Interview: „Frauen haben Angst, sich zu blamieren“

Schauspielerin Martina Hill über ihre neue Sat-1-Comedyshow, weiblichen Humor und Sex, der witzig ist.

Frau Hill, in „Knallerfrauen“ spielen Sie mal das blonde Dummchen, mal eine genervte Mutter, mal die Karrierefrau. Waren diese Charaktere einfacher oder schwieriger darzustellen als die Fernsehfiguren, die sie in „Switch reloaded“ parodieren?

In beiden Formaten fällt’s mir mal leichter und mal schwerer, aber die Rollenerarbeitung kann man eigentlich gar nicht miteinander vergleichen. Die ist beim Parodieren allein schon in der Vorbereitung viel intensiver. Dabei orientiere ich mich nur an Originalen. Bei „Knallerfrauen“ sind die Figuren fiktiv, sie ergeben sich meistens aus der Situation heraus, da fließt auch ganz viel von der echten Hill mit ein. Aber Gott sei Dank haben die skurrilen und teilweise sehr hemmungslosen Verhaltensweisen in den Sketchen nichts mit mir zu tun.

Was auffällt: Diesmal ist nicht die Stimme das vorrangige Stilmittel Ihrer Wahl. Dafür zeigen Sie vollen Körpereinsatz.

Ich bin viel in Action. In einer Szene versuche ich zum Beispiel, ein Spannbettlaken über eine Matratze zu ziehen, am Ende artet das in einen Kampf zwischen mir und dem viel zu kleinen Stück Stoff aus. Da bin ich ganz schön ins Schwitzen gekommen. Wortlose Sketche dieser Art gibt es viele, und dabei bin ich immer ohne Perücken, aufwendige Kostüme oder geklebte Maskenteile unterwegs.

In den Sketchen wird viel mit Sex gespielt. Ist Sex prinzipiell lustig?

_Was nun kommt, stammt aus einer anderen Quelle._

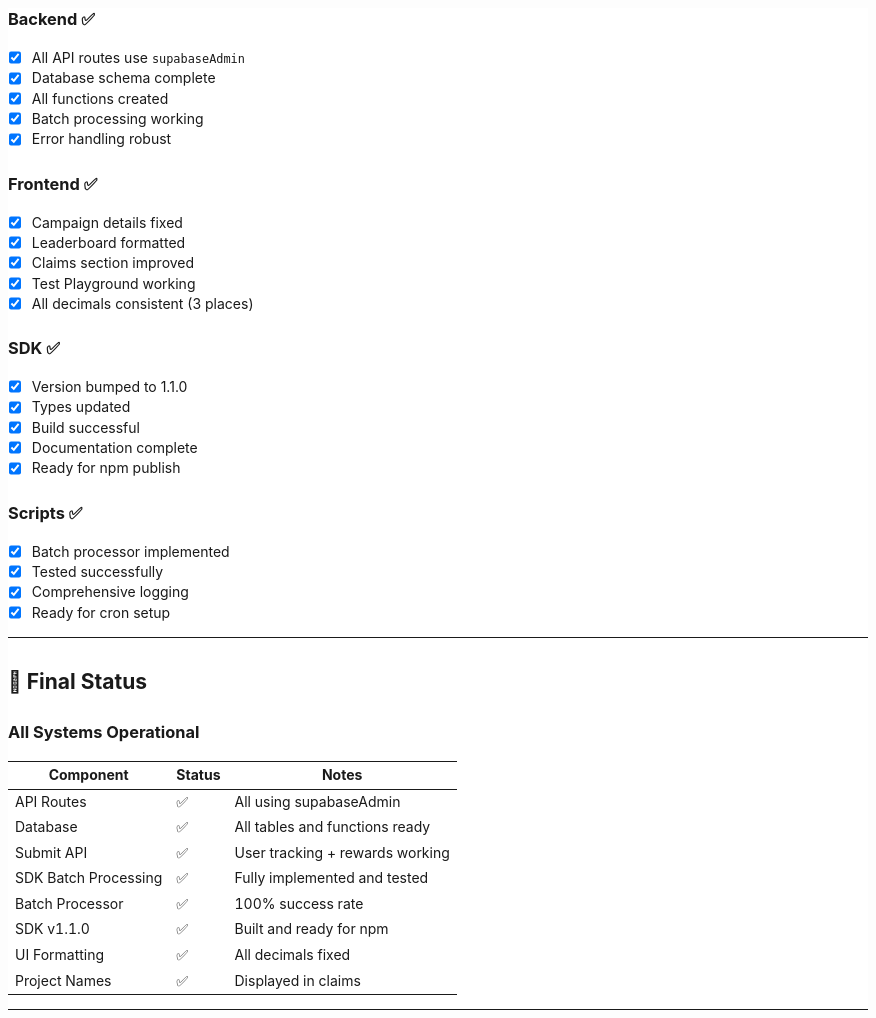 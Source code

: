 ### **Backend** ✅
- [x] All API routes use `supabaseAdmin`
- [x] Database schema complete
- [x] All functions created
- [x] Batch processing working
- [x] Error handling robust

### **Frontend** ✅
- [x] Campaign details fixed
- [x] Leaderboard formatted
- [x] Claims section improved
- [x] Test Playground working
- [x] All decimals consistent (3 places)

### **SDK** ✅
- [x] Version bumped to 1.1.0
- [x] Types updated
- [x] Build successful
- [x] Documentation complete
- [x] Ready for npm publish

### **Scripts** ✅
- [x] Batch processor implemented
- [x] Tested successfully
- [x] Comprehensive logging
- [x] Ready for cron setup

---

## 🚀 Final Status

### **All Systems Operational**

| Component | Status | Notes |
|-----------|--------|-------|
| API Routes | ✅ | All using supabaseAdmin |
| Database | ✅ | All tables and functions ready |
| Submit API | ✅ | User tracking + rewards working |
| SDK Batch Processing | ✅ | Fully implemented and tested |
| Batch Processor | ✅ | 100% success rate |
| SDK v1.1.0 | ✅ | Built and ready for npm |
| UI Formatting | ✅ | All decimals fixed |
| Project Names | ✅ | Displayed in claims |

--- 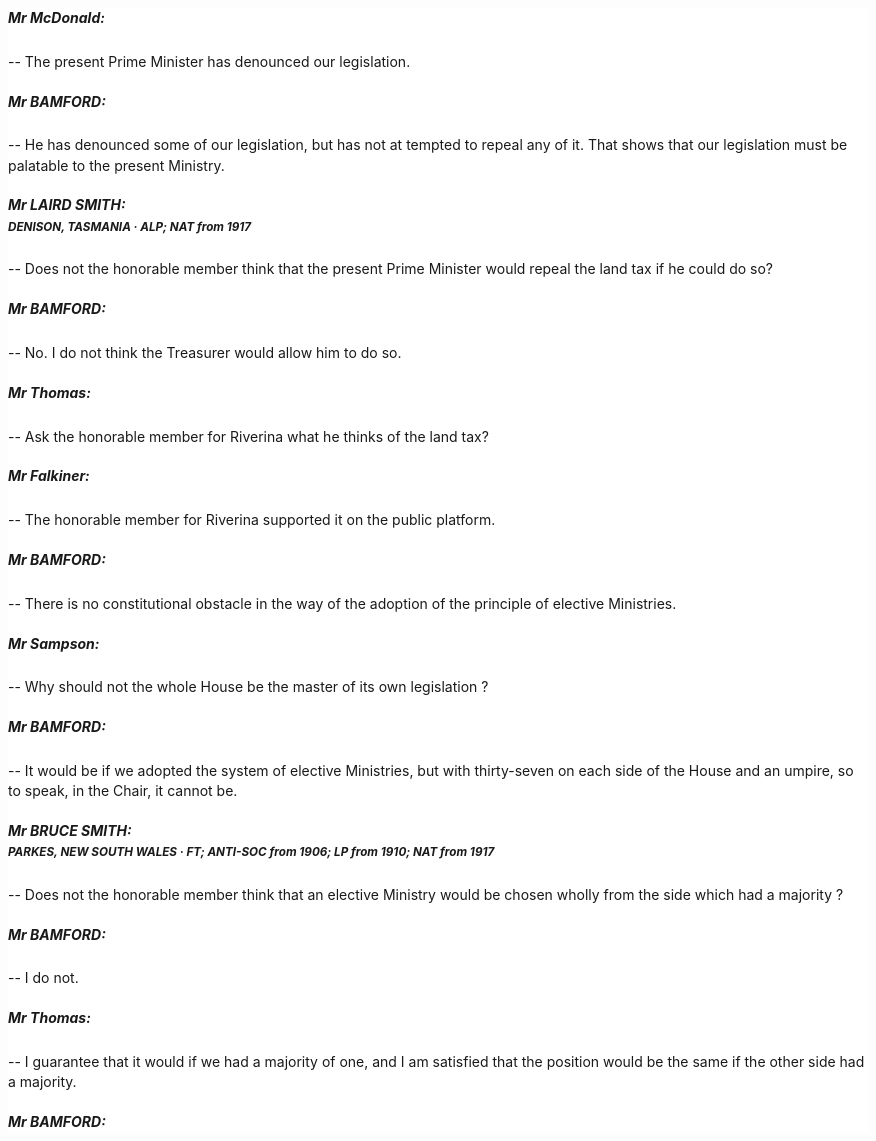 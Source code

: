 ##### Mr McDonald:

-- The present Prime Minister has denounced our legislation. 

##### Mr BAMFORD:

-- He has denounced some of our legislation, but has not at tempted to repeal any of it. That shows that our legislation must be palatable to the present Ministry. 

##### Mr LAIRD SMITH:<br><small class="text-muted">DENISON, TASMANIA &middot; ALP; NAT from 1917</small>

-- Does not the honorable member think that the present Prime Minister would repeal the land tax if he could do so? 

##### Mr BAMFORD:

-- No. I do not think the Treasurer would allow him to do so. 

##### Mr Thomas:

-- Ask the honorable member for Riverina what he thinks of the land tax? 

##### Mr Falkiner:

-- The honorable member for Riverina supported it on the public platform. 

##### Mr BAMFORD:

-- There is no constitutional obstacle in the way of the adoption of the principle of elective Ministries. 

##### Mr Sampson:

-- Why should not the whole House be the master of its own legislation ? 

##### Mr BAMFORD:

-- It would be if we adopted the system of elective Ministries, but with thirty-seven on each side of the House and an umpire, so to speak, in the Chair, it cannot be. 

##### Mr BRUCE SMITH:<br><small class="text-muted">PARKES, NEW SOUTH WALES &middot; FT; ANTI-SOC from 1906; LP from 1910; NAT from 1917</small>

-- Does not the honorable member think that an elective Ministry would be chosen wholly from the side which had a majority ? 

##### Mr BAMFORD:

-- I do not. 

##### Mr Thomas:

-- I guarantee that it would if we had a majority of one, and I am satisfied that the position would be the same if the other side had a majority. 

##### Mr BAMFORD:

Er sollte zumindest Spaß machen. Sex gehört zum Alltag dazu und kann auch durchaus sehr witzig sein. Deshalb war von Anfang an klar, dass er bei „Knallerfrauen“ eine Rolle spielen wird. Wir haben uns aber nicht allein darauf verlassen. Oft findet er sehr subtil statt.

Gab es für Sie eine Grenze, die Sie nicht überschritten hätten?

Splitternackt durchs Bild rennen, ansonsten, Humor hat für mich keine Grenzen. Bloß nicht verkopft sein und offen für Ideen bleiben, egal was da kommt. Ich sag dann schon stopp. Aber es gab keinen Anlass dazu. Oft passiert in der Fantasie viel mehr. Es gibt einen Sketch, in dem ich eine Frau in einem sehr kurzen und tief ausgeschnittenen Kleid spiele, die einen fremden Mann besteigt und auf ihm herumkrabbelt, breitbeinig über seinem Gesicht hängt, weil sie etwas im Regal sucht. Als sie unter dem Sessel dann ihren Slip findet, wird erst klar, dass sie bei der ganzen eh schon peinlichen Action keinen anhatte. Ich liebe Kopfkino. Beim Drehen solcher Szenen schalte ich den Kopf aus.

Sie haben bei „Knallerfrauen“ zum ersten Mal als Autorin mitgewirkt. Wie kritikfähig waren Sie, als es in den Reaktionskonferenzen um Ihre Texte ging?

Es wäre kontraproduktiv und anstrengend, wenn ich mit Kritik nicht umgehen könnte. Wenn’s um meine eigenen Texte ging, war ich natürlich auf die Reaktionen gespannt und dankbar für jede Idee, aber nie beratungsresistent. Wir haben jeden Sketch durchgekaut und dann wurde abgestimmt, ganz demokratisch. Es war schön, in diesen kreativen Prozess einzutauchen, daran mitzuwirken. Mir wurde mit „Knallerfrauen“ kein Korsett übergezogen. Ich habe nicht einfach nur stur 220 Sketche auswendig gelernt. Für mich war das eine ganz neue und besondere Erfahrung.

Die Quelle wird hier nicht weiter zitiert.